What to Expect Below
gists:
Why would anyone want to read this long post?
Because while previous answers clearly
understand the problem with the original question,
they fall short of correct/meaningful results;
or accurately solve a different problem.
Feel free to just review the first section;
it solves the "find something" problem and
should highlight scope of the problem.
For some, that may be sufficient.
This will show you a way to
extract correct & meaningful results from git
(you may not like them),
and demonstrate one way to apply
your knowledge of your conventions
to those results
to extract what you are really looking for.
Sections below cover:
- An Unbiased Question & Solution:
- nearest git branches using
git show-branch
.
- what expected results should look like
- Example Graph & Results
- Batching Branches: work around limits of
git show-branch
- A Biased Question & Solution:
introducing (naming) conventions to improve results
The Problem with The Question
As has been mentioned, git does not track relationships between branches;
branches are simply names referencing a commit.
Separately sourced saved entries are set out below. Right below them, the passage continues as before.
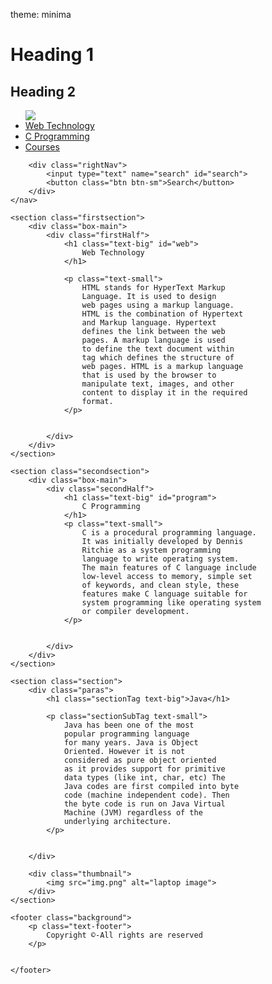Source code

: theme: minima
# Heading 1
## Heading 2
<!DOCTYPE html>

<html>

<head>
	<title>
		Simple web Development Template
	</title>
</head>

<body>
	<nav class="navbar background">
		<ul class="nav-list">
			<div class="logo">
				<img src="logo.png">
			</div>
			<li><a href="#web">Web Technology</a></li>
			<li><a href="#program">C Programming</a></li>
			<li><a href="#course">Courses</a></li>
		</ul>

		<div class="rightNav">
			<input type="text" name="search" id="search">
			<button class="btn btn-sm">Search</button>
		</div>
	</nav>

	<section class="firstsection">
		<div class="box-main">
			<div class="firstHalf">
				<h1 class="text-big" id="web">
					Web Technology
				</h1>
				
				<p class="text-small">
					HTML stands for HyperText Markup
					Language. It is used to design
					web pages using a markup language.
					HTML is the combination of Hypertext
					and Markup language. Hypertext
					defines the link between the web
					pages. A markup language is used
					to define the text document within
					tag which defines the structure of
					web pages. HTML is a markup language
					that is used by the browser to
					manipulate text, images, and other
					content to display it in the required
					format.
				</p>


			</div>
		</div>
	</section>

	<section class="secondsection">
		<div class="box-main">
			<div class="secondHalf">
				<h1 class="text-big" id="program">
					C Programming
				</h1>
				<p class="text-small">
					C is a procedural programming language.
					It was initially developed by Dennis
					Ritchie as a system programming
					language to write operating system.
					The main features of C language include
					low-level access to memory, simple set
					of keywords, and clean style, these
					features make C language suitable for
					system programming like operating system
					or compiler development.
				</p>


			</div>
		</div>
	</section>

	<section class="section">
		<div class="paras">
			<h1 class="sectionTag text-big">Java</h1>

			<p class="sectionSubTag text-small">
				Java has been one of the most
				popular programming language
				for many years. Java is Object
				Oriented. However it is not
				considered as pure object oriented
				as it provides support for primitive
				data types (like int, char, etc) The
				Java codes are first compiled into byte
				code (machine independent code). Then
				the byte code is run on Java Virtual
				Machine (JVM) regardless of the
				underlying architecture.
			</p>


		</div>

		<div class="thumbnail">
			<img src="img.png" alt="laptop image">
		</div>
	</section>

	<footer class="background">
		<p class="text-footer">
			Copyright ©-All rights are reserved
		</p>


	</footer>
</body>

</html>
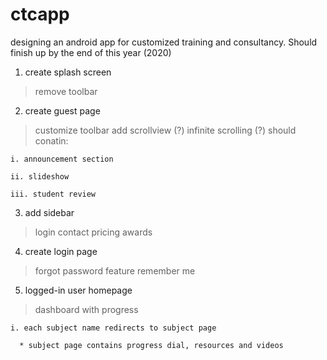 # ctcapp
designing an android app for customized training and consultancy. Should finish up by the end of this year (2020)

1. create splash screen
  > remove toolbar
2. create guest page
  > customize toolbar
  > add scrollview (?)
    infinite scrolling (?)
  > should conatin:
  
    i. announcement section
    
    ii. slideshow
    
    iii. student review
3. add sidebar
  > login
  > contact
  > pricing
  > awards
4. create login page
  > forgot password feature
  > remember me
5. logged-in user homepage
  > dashboard with progress
  
    i. each subject name redirects to subject page
    
      * subject page contains progress dial, resources and videos
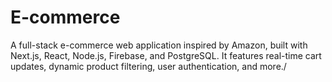 # E-commerce
A full-stack e-commerce web application inspired by Amazon, built with Next.js, React, Node.js, Firebase, and PostgreSQL. It features real-time cart updates, dynamic product filtering, user authentication, and more./
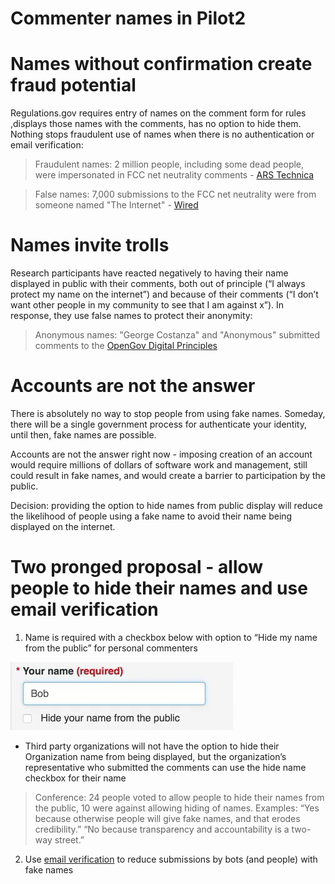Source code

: Commenter names in Pilot2
=====

# Names without confirmation create fraud potential

Regulations.gov requires entry of names on the comment form for rules ,displays those names with the comments, has no option to hide them. Nothing stops fraudulent use of names when there is no authentication or email verification: 

>Fraudulent names: 2 million people, including some dead people, were impersonated in FCC net neutrality comments - [ARS Technica](https://arstechnica.com/tech-policy/2017/12/dead-people-among-millions-impersonated-in-fake-net-neutrality-comments/)  

>False names: 7,000 submissions to the FCC net neutrality were from someone named "The Internet" - [Wired](https://www.wired.com/story/fcc-net-neutrality-comment-analysis-fake-emails/)

# Names invite trolls
Research participants have reacted  negatively to having their name displayed in public with their comments, both out of principle (“I always protect my name on the internet”) and because of their comments (“I don’t want other people in my community to see that I am against x”). In response, they use false names to protect their anonymity:

>Anonymous names: "George Costanza" and "Anonymous" submitted comments to the [OpenGov Digital Principles](http://open.canada.ca/en/blog/digital-principles) 

# Accounts are not the answer
There is absolutely no way to stop people from using fake names. Someday, there will be a single government process for authenticate your identity, until then, fake names are possible. 

Accounts are not the answer right now - imposing creation of an account would require millions of dollars of software work and management, still could result in fake names,  and would create a barrier to participation by the public. 

Decision: providing the option to hide names from public display  will reduce the likelihood of people using a fake name to avoid their name being displayed on the internet. 

# Two pronged proposal - allow people to hide their names and use email verification

1. Name is required with a checkbox below with option to “Hide my name from the public” for personal commenters

![Name being typed in then checkbox to hide name gets checked](./img/Hide_name.gif)

  * Third party organizations will not have the option to hide their Organization name from being displayed, but the organization’s representative who submitted the comments can use the hide name checkbox for their name

>Conference: 24 people voted to allow people to hide their names from the public, 10 were against allowing hiding of names. 
>Examples: “Yes because otherwise people will give fake names, and that erodes credibility.”
>“No because transparency and accountability is a two-way street.” 

2. Use [email verification](Decisions_emails.md) to reduce submissions by bots (and people) with fake names


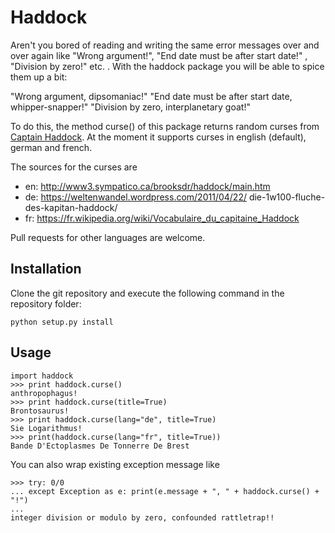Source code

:# Haddock

Aren't you bored of reading and writing the same error messages over and over again
like "Wrong argument!", "End date must be after start date!" , "Division by zero!" etc. . With the haddock package you will be able to spice them up a bit:

"Wrong argument, dipsomaniac!"
"End date must be after start date, whipper-snapper!"
"Division by zero, interplanetary goat!"

To do this, the method curse() of this package returns random curses from [Captain Haddock](https://en.wikipedia.org/wiki/Captain_Haddock). At the moment it supports curses in english (default), german and french. 

The sources for the curses are
- en: http://www3.sympatico.ca/brooksdr/haddock/main.htm
- de: https://weltenwandel.wordpress.com/2011/04/22/
die-1w100-fluche-des-kapitan-haddock/
- fr: https://fr.wikipedia.org/wiki/Vocabulaire_du_capitaine_Haddock

Pull requests for other languages are welcome.

## Installation
Clone the git repository and execute the following command in the repository folder:

    python setup.py install

## Usage

    import haddock
    >>> print haddock.curse()
    anthropophagus!
    >>> print haddock.curse(title=True)
    Brontosaurus!
    >>> print haddock.curse(lang="de", title=True)
    Sie Logarithmus!
    >>> print(haddock.curse(lang="fr", title=True))
    Bande D'Ectoplasmes De Tonnerre De Brest 

You can also wrap existing exception message like

    >>> try: 0/0
    ... except Exception as e: print(e.message + ", " + haddock.curse() + "!")
    ... 
    integer division or modulo by zero, confounded rattletrap!!
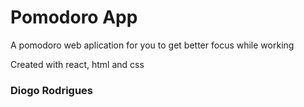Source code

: # Pomodoro App  

A pomodoro web aplication for you to get better focus while working  

Created with react, html and css  

### Diogo Rodrigues
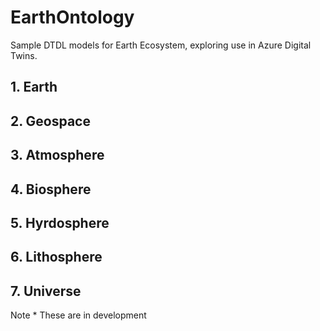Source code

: # EarthOntology

Sample DTDL models for Earth Ecosystem, exploring use in Azure Digital Twins.


## 1. Earth
## 2. Geospace
## 3. Atmosphere
## 4. Biosphere
## 5. Hyrdosphere
## 6. Lithosphere
## 7. Universe



  

  Note * These are in development
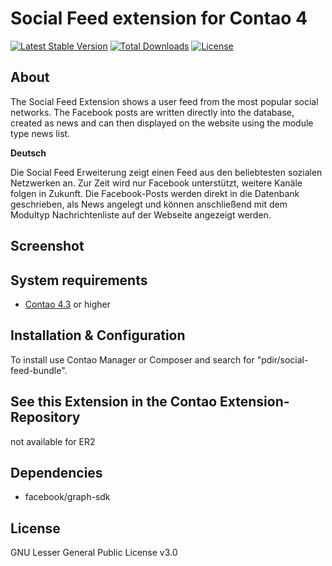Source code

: Social Feed extension for Contao 4
============================================================

[![Latest Stable Version](https://poser.pugx.org/pdir/social-feed-bundle/v/stable)](https://packagist.org/packages/pdir/social-feed-bundle)
[![Total Downloads](https://poser.pugx.org/pdir/social-feed-bundle/downloads)](https://packagist.org/packages/pdir/social-feed-bundle)
[![License](https://poser.pugx.org/pdir/social-feed-bundle/license)](https://packagist.org/packages/pdir/social-feed-bundle)

About
-----

The Social Feed Extension shows a user feed from the most popular social networks. The Facebook posts are written directly into the database, created as news and can then displayed on the website using the module type news list.

**Deutsch**

Die Social Feed Erweiterung zeigt einen Feed aus den beliebtesten sozialen Netzwerken an. Zur Zeit wird nur Facebook unterstützt, weitere Kanäle folgen in Zukunft. Die Facebook-Posts werden direkt in die Datenbank geschrieben, als News angelegt und können anschließend mit dem Modultyp Nachrichtenliste auf der Webseite angezeigt werden.


Screenshot
-----------


System requirements
-------------------

* [Contao 4.3](https://github.com/contao/contao-bundle) or higher

Installation & Configuration
----------------------------

To install use Contao Manager or Composer and search for "pdir/social-feed-bundle".

See this Extension in the Contao Extension-Repository
---------------
not available for ER2

Dependencies
------------

- facebook/graph-sdk

License
-------
GNU Lesser General Public License v3.0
In official git documentation and other sources we'll often encounter somewhat misleading diagrams such as:
A---B---C---D <- master branch
\
E---F <- work branch
Let's change the form of the diagram and the hierarchically suggestive names to show an equivalent graph:
E---F <- jack
/
A---B
\
C---D <- jill
The graph (and hence git) tells us absolutely nothing about which branch was created first (hence, which was branched off the other).
That master
is a parent of work
in the first graph is a matter of convention.
Therefore
- simple tooling will produce responses that ignore the bias
- more complex tooling incorporates conventions (biases).
An Unbiased Question
First, I must acknowledge primarily Joe Chrysler's response, other responses here, and the many comments/suggestions all around;
they inspired and pointed the way for me!
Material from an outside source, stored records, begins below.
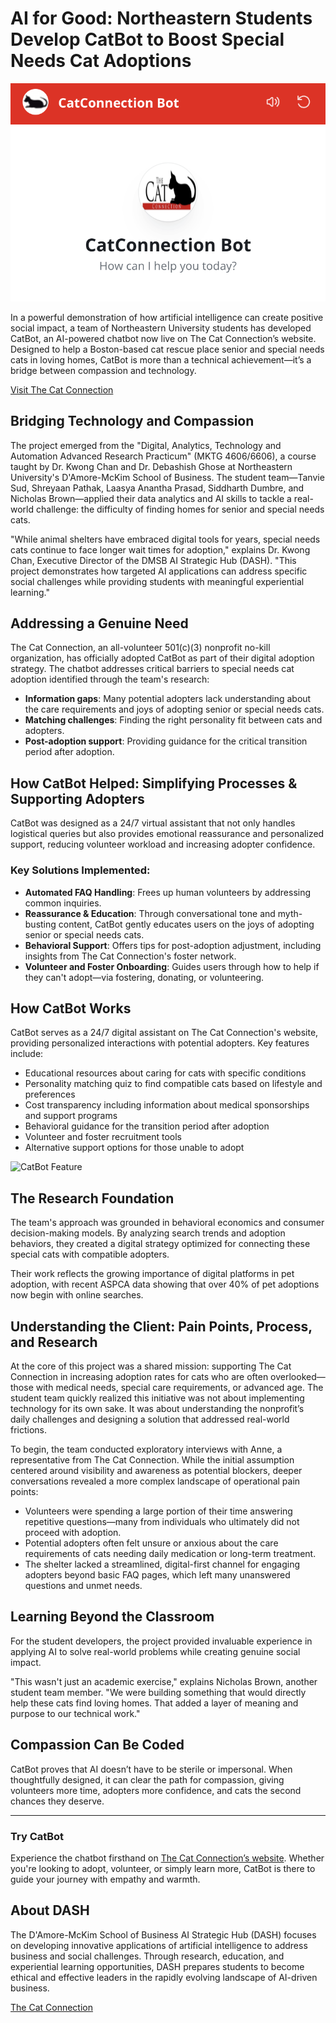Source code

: # AI for Good: Northeastern Students Develop CatBot to Boost Special Needs Cat Adoptions

![CatBot](catbot.png)

In a powerful demonstration of how artificial intelligence can create positive social impact, a team of Northeastern University students has developed CatBot, an AI-powered chatbot now live on The Cat Connection’s website. Designed to help a Boston-based cat rescue place senior and special needs cats in loving homes, CatBot is more than a technical achievement—it’s a bridge between compassion and technology. 

[Visit The Cat Connection](https://thecatconnection.org/)

## Bridging Technology and Compassion
The project emerged from the "Digital, Analytics, Technology and Automation Advanced Research Practicum" (MKTG 4606/6606), a course taught by Dr. Kwong Chan and Dr. Debashish Ghose at Northeastern University's D'Amore-McKim School of Business. The student team—Tanvie Sud, Shreyaan Pathak, Laasya Anantha Prasad, Siddharth Dumbre, and Nicholas Brown—applied their data analytics and AI skills to tackle a real-world challenge: the difficulty of finding homes for senior and special needs cats.

"While animal shelters have embraced digital tools for years, special needs cats continue to face longer wait times for adoption," explains Dr. Kwong Chan, Executive Director of the DMSB AI Strategic Hub (DASH). "This project demonstrates how targeted AI applications can address specific social challenges while providing students with meaningful experiential learning."

## Addressing a Genuine Need
The Cat Connection, an all-volunteer 501(c)(3) nonprofit no-kill organization, has officially adopted CatBot as part of their digital adoption strategy. The chatbot addresses critical barriers to special needs cat adoption identified through the team's research:

- **Information gaps**: Many potential adopters lack understanding about the care requirements and joys of adopting senior or special needs cats.
- **Matching challenges**: Finding the right personality fit between cats and adopters.
- **Post-adoption support**: Providing guidance for the critical transition period after adoption.

## How CatBot Helped: Simplifying Processes & Supporting Adopters
CatBot was designed as a 24/7 virtual assistant that not only handles logistical queries but also provides emotional reassurance and personalized support, reducing volunteer workload and increasing adopter confidence.

### Key Solutions Implemented:
- **Automated FAQ Handling**: Frees up human volunteers by addressing common inquiries.
- **Reassurance & Education**: Through conversational tone and myth-busting content, CatBot gently educates users on the joys of adopting senior or special needs cats.
- **Behavioral Support**: Offers tips for post-adoption adjustment, including insights from The Cat Connection's foster network.
- **Volunteer and Foster Onboarding**: Guides users through how to help if they can't adopt—via fostering, donating, or volunteering.

## How CatBot Works
CatBot serves as a 24/7 digital assistant on The Cat Connection's website, providing personalized interactions with potential adopters. Key features include:
- Educational resources about caring for cats with specific conditions
- Personality matching quiz to find compatible cats based on lifestyle and preferences
- Cost transparency including information about medical sponsorships and support programs
- Behavioral guidance for the transition period after adoption
- Volunteer and foster recruitment tools
- Alternative support options for those unable to adopt

![CatBot Feature](cb_collage.png) <!-- Replace with actual image name -->

## The Research Foundation
The team's approach was grounded in behavioral economics and consumer decision-making models. By analyzing search trends and adoption behaviors, they created a digital strategy optimized for connecting these special cats with compatible adopters.

Their work reflects the growing importance of digital platforms in pet adoption, with recent ASPCA data showing that over 40% of pet adoptions now begin with online searches.

## Understanding the Client: Pain Points, Process, and Research
At the core of this project was a shared mission: supporting The Cat Connection in increasing adoption rates for cats who are often overlooked—those with medical needs, special care requirements, or advanced age. The student team quickly realized this initiative was not about implementing technology for its own sake. It was about understanding the nonprofit’s daily challenges and designing a solution that addressed real-world frictions.

To begin, the team conducted exploratory interviews with Anne, a representative from The Cat Connection. While the initial assumption centered around visibility and awareness as potential blockers, deeper conversations revealed a more complex landscape of operational pain points:
- Volunteers were spending a large portion of their time answering repetitive questions—many from individuals who ultimately did not proceed with adoption.
- Potential adopters often felt unsure or anxious about the care requirements of cats needing daily medication or long-term treatment.
- The shelter lacked a streamlined, digital-first channel for engaging adopters beyond basic FAQ pages, which left many unanswered questions and unmet needs.

## Learning Beyond the Classroom
For the student developers, the project provided invaluable experience in applying AI to solve real-world problems while creating genuine social impact.

"This wasn't just an academic exercise," explains Nicholas Brown, another student team member. "We were building something that would directly help these cats find loving homes. That added a layer of meaning and purpose to our technical work."

## Compassion Can Be Coded
CatBot proves that AI doesn’t have to be sterile or impersonal. When thoughtfully designed, it can clear the path for compassion, giving volunteers more time, adopters more confidence, and cats the second chances they deserve.

---

### Try CatBot
Experience the chatbot firsthand on [The Cat Connection’s website](https://thecatconnection.org/). Whether you're looking to adopt, volunteer, or simply learn more, CatBot is there to guide your journey with empathy and warmth.

<!-- ![CatBot Behind the Scenes](behind_scenes_image.png) Replace with actual image name -->

## About DASH
The D'Amore-McKim School of Business AI Strategic Hub (DASH) focuses on developing innovative applications of artificial intelligence to address business and social challenges. Through research, education, and experiential learning opportunities, DASH prepares students to become ethical and effective leaders in the rapidly evolving landscape of AI-driven business.

[The Cat Connection](https://thecatconnection.org/)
Allow me to rephrase Joe's rephrasal, giving consideration to multiple branches related to that nearest commit (it happens!):
"What is the nearest commit that resides on a branch other than the
current branch, and which branches is that?"
Or, in other words:
Q1
Given a branch B
:
consider the commit C
nearest to B'HEAD
(C
could be B'HEAD
)
that is shared by other branches:
what branches, other than B
, have C
in their commit history?
An Unbiased Solution
Apologies up front; it seems folks prefer one-liners. Feel free to suggest (readable/maintainable) improvements!
#!/usr/local/bin/bash
# git show-branch supports 29 branches; reserve 1 for current branch
GIT_SHOW_BRANCH_MAX=28
CURRENT_BRANCH="$(git rev-parse --abbrev-ref HEAD)"
if (( $? != 0 )); then
echo "Failed to determine git branch; is this a git repo?" >&2
exit 1
fi
##
# Given Params:
# EXCEPT : $1
# VALUES : $2..N
#
# Return all values except EXCEPT, in order.
#
function valuesExcept() {
local except=$1 ; shift
for value in "$@"; do
if [[ "$value" != "$except" ]]; then
echo $value
fi
done
}
##
# Given Params:
# BASE_BRANCH : $1 : base branch; default is current branch
# BRANCHES : [ $2 .. $N ] : list of unique branch names (no duplicates);
# perhaps possible parents.
# Default is all branches except base branch.
#
# For the most recent commit in the commit history for BASE_BRANCH that is
# also in the commit history of at least one branch in BRANCHES: output all
# BRANCHES that share that commit in their commit history.
#
function nearestCommonBranches() {
local BASE_BRANCH
if [[ -z "${1+x}" || "$1" == '.' ]]; then
BASE_BRANCH="$CURRENT_BRANCH"
else
BASE_BRANCH="$1"
fi
shift
local -a CANDIDATES
if [[ -z "${1+x}" ]]; then
CANDIDATES=( $(git rev-parse --symbolic --branches) )
else
CANDIDATES=("$@")
fi
local BRANCHES=( $(valuesExcept "$BASE_BRANCH" "${CANDIDATES[@]}") )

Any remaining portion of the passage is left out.